#### WHAT YOU ARE ASKED TO DO:
Retype exactly, and only, the lines from the one that contains "一份局部很高能的弦态也可能在远处显示有限低能. 局部能量乘错红移因子, 就会错误地把喉部全部重弦也删掉." through the final line of the entries.

==== DATA FOR THIS EXERCISE

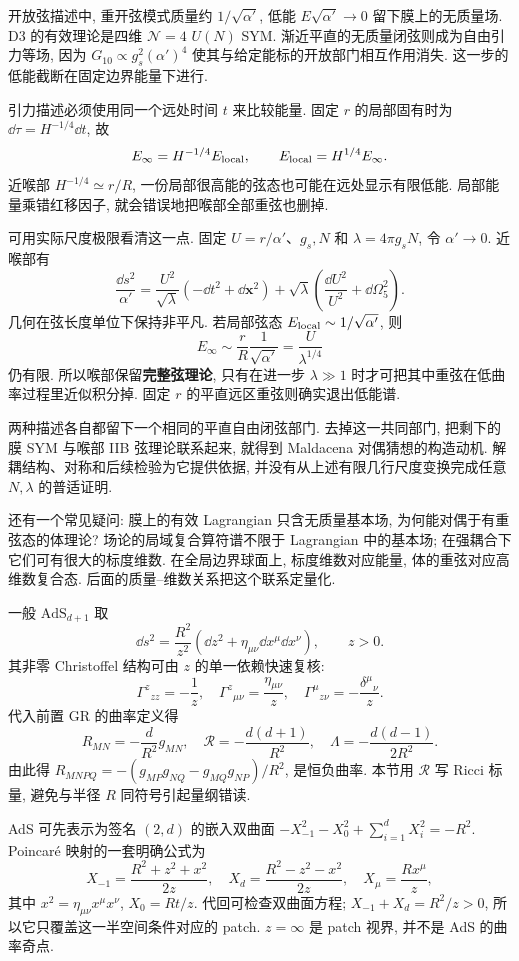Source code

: 开放弦描述中, 重开弦模式质量约 $1/\sqrt{\alpha'}$, 低能 $E\sqrt{\alpha'}\to0$ 留下膜上的无质量场. D3 的有效理论是四维 $\mathcal N=4$ $U(N)$ SYM. 渐近平直的无质量闭弦则成为自由引力等场, 因为 $G_{10}\propto g_s^2(\alpha')^4$ 使其与给定能标的开放部门相互作用消失. 这一步的低能截断在固定边界能量下进行.

引力描述必须使用同一个远处时间 $t$ 来比较能量. 固定 $r$ 的局部固有时为 $\dd\tau=H^{-1/4}\dd t$, 故
\[
E_\infty=H^{-1/4}E_{\rm local},\qquad
E_{\rm local}=H^{1/4}E_\infty.
\]
近喉部 $H^{-1/4}\simeq r/R$, 一份局部很高能的弦态也可能在远处显示有限低能. 局部能量乘错红移因子, 就会错误地把喉部全部重弦也删掉.

可用实际尺度极限看清这一点. 固定 $U=r/\alpha'$、$g_s,N$ 和 $\lambda=4\pi g_sN$, 令 $\alpha'\to0$. 近喉部有
\[
\frac{\dd s^2}{\alpha'}=
\frac{U^2}{\sqrt\lambda}(-\dd t^2+\dd\mathbf x^2)
+\sqrt\lambda\left(\frac{\dd U^2}{U^2}+\dd\Omega_5^2\right).
\]
几何在弦长度单位下保持非平凡. 若局部弦态 $E_{\rm local}\sim1/\sqrt{\alpha'}$, 则
\[
E_\infty\sim\frac rR\frac1{\sqrt{\alpha'}}
=\frac{U}{\lambda^{1/4}}
\]
仍有限. 所以喉部保留\textbf{完整弦理论}, 只有在进一步 $\lambda\gg1$ 时才可把其中重弦在低曲率过程里近似积分掉. 固定 $r$ 的平直远区重弦则确实退出低能谱.

两种描述各自都留下一个相同的平直自由闭弦部门. 去掉这一共同部门, 把剩下的膜 SYM 与喉部 IIB 弦理论联系起来, 就得到 Maldacena 对偶猜想的构造动机. 解耦结构、对称和后续检验为它提供依据, 并没有从上述有限几行尺度变换完成任意 $N,\lambda$ 的普适证明.

还有一个常见疑问: 膜上的有效 Lagrangian 只含无质量基本场, 为何能对偶于有重弦态的体理论? 场论的局域复合算符谱不限于 Lagrangian 中的基本场; 在强耦合下它们可有很大的标度维数. 在全局边界球面上, 标度维数对应能量, 体的重弦对应高维数复合态. 后面的质量--维数关系把这个联系定量化.

一般 $\mathrm{AdS}_{d+1}$ 取
\[
\dd s^2=\frac{R^2}{z^2}
(\dd z^2+\eta_{\mu\nu}\dd x^\mu\dd x^\nu),\qquad z>0.
\]
其非零 Christoffel 结构可由 $z$ 的单一依赖快速复核:
\[
\Gamma^z{}_{zz}=-\frac1z,\quad
\Gamma^z{}_{\mu\nu}=\frac{\eta_{\mu\nu}}z,\quad
\Gamma^\mu{}_{z\nu}=-\frac{\delta^\mu{}_{\nu}}z.
\]
代入前置 GR 的曲率定义得
\[
R_{MN}=-\frac d{R^2}g_{MN},\quad
\mathcal R=-\frac{d(d+1)}{R^2},\quad
\Lambda=-\frac{d(d-1)}{2R^2}.
\]
由此得 $R_{MNPQ}=-(g_{MP}g_{NQ}-g_{MQ}g_{NP})/R^2$, 是恒负曲率. 本节用 $\mathcal R$ 写 Ricci 标量, 避免与半径 $R$ 同符号引起量纲错读.

AdS 可先表示为签名 $(2,d)$ 的嵌入双曲面 $-X_{-1}^2-X_0^2+\sum_{i=1}^dX_i^2=-R^2$. Poincaré 映射的一套明确公式为
\[
X_{-1}=\frac{R^2+z^2+x^2}{2z},\quad
X_d=\frac{R^2-z^2-x^2}{2z},\quad
X_\mu=\frac{Rx^\mu}{z},
\]
其中 $x^2=\eta_{\mu\nu}x^\mu x^\nu$, $X_0=Rt/z$. 代回可检查双曲面方程; $X_{-1}+X_d=R^2/z>0$, 所以它只覆盖这一半空间条件对应的 patch. $z=\infty$ 是 patch 视界, 并不是 AdS 的曲率奇点.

========

#### ANSWER TO THE PROBLEM:
近喉部 $H^{-1/4}\simeq r/R$, 一份局部很高能的弦态也可能在远处显示有限低能. 局部能量乘错红移因子, 就会错误地把喉部全部重弦也删掉.

可用实际尺度极限看清这一点. 固定 $U=r/\alpha'$、$g_s,N$ 和 $\lambda=4\pi g_sN$, 令 $\alpha'\to0$. 近喉部有
\[
\frac{\dd s^2}{\alpha'}=
\frac{U^2}{\sqrt\lambda}(-\dd t^2+\dd\mathbf x^2)
+\sqrt\lambda\left(\frac{\dd U^2}{U^2}+\dd\Omega_5^2\right).
\]
几何在弦长度单位下保持非平凡. 若局部弦态 $E_{\rm local}\sim1/\sqrt{\alpha'}$, 则
\[
E_\infty\sim\frac rR\frac1{\sqrt{\alpha'}}
=\frac{U}{\lambda^{1/4}}
\]
仍有限. 所以喉部保留\textbf{完整弦理论}, 只有在进一步 $\lambda\gg1$ 时才可把其中重弦在低曲率过程里近似积分掉. 固定 $r$ 的平直远区重弦则确实退出低能谱.

两种描述各自都留下一个相同的平直自由闭弦部门. 去掉这一共同部门, 把剩下的膜 SYM 与喉部 IIB 弦理论联系起来, 就得到 Maldacena 对偶猜想的构造动机. 解耦结构、对称和后续检验为它提供依据, 并没有从上述有限几行尺度变换完成任意 $N,\lambda$ 的普适证明.

还有一个常见疑问: 膜上的有效 Lagrangian 只含无质量基本场, 为何能对偶于有重弦态的体理论? 场论的局域复合算符谱不限于 Lagrangian 中的基本场; 在强耦合下它们可有很大的标度维数. 在全局边界球面上, 标度维数对应能量, 体的重弦对应高维数复合态. 后面的质量--维数关系把这个联系定量化.

一般 $\mathrm{AdS}_{d+1}$ 取
\[
\dd s^2=\frac{R^2}{z^2}
(\dd z^2+\eta_{\mu\nu}\dd x^\mu\dd x^\nu),\qquad z>0.
\]
其非零 Christoffel 结构可由 $z$ 的单一依赖快速复核:
\[
\Gamma^z{}_{zz}=-\frac1z,\quad
\Gamma^z{}_{\mu\nu}=\frac{\eta_{\mu\nu}}z,\quad
\Gamma^\mu{}_{z\nu}=-\frac{\delta^\mu{}_{\nu}}z.
\]
代入前置 GR 的曲率定义得
\[
R_{MN}=-\frac d{R^2}g_{MN},\quad
\mathcal R=-\frac{d(d+1)}{R^2},\quad
\Lambda=-\frac{d(d-1)}{2R^2}.
\]
由此得 $R_{MNPQ}=-(g_{MP}g_{NQ}-g_{MQ}g_{NP})/R^2$, 是恒负曲率. 本节用 $\mathcal R$ 写 Ricci 标量, 避免与半径 $R$ 同符号引起量纲错读.

AdS 可先表示为签名 $(2,d)$ 的嵌入双曲面 $-X_{-1}^2-X_0^2+\sum_{i=1}^dX_i^2=-R^2$. Poincaré 映射的一套明确公式为
\[
X_{-1}=\frac{R^2+z^2+x^2}{2z},\quad
X_d=\frac{R^2-z^2-x^2}{2z},\quad
X_\mu=\frac{Rx^\mu}{z},
\]
其中 $x^2=\eta_{\mu\nu}x^\mu x^\nu$, $X_0=Rt/z$. 代回可检查双曲面方程; $X_{-1}+X_d=R^2/z>0$, 所以它只覆盖这一半空间条件对应的 patch. $z=\infty$ 是 patch 视界, 并不是 AdS 的曲率奇点.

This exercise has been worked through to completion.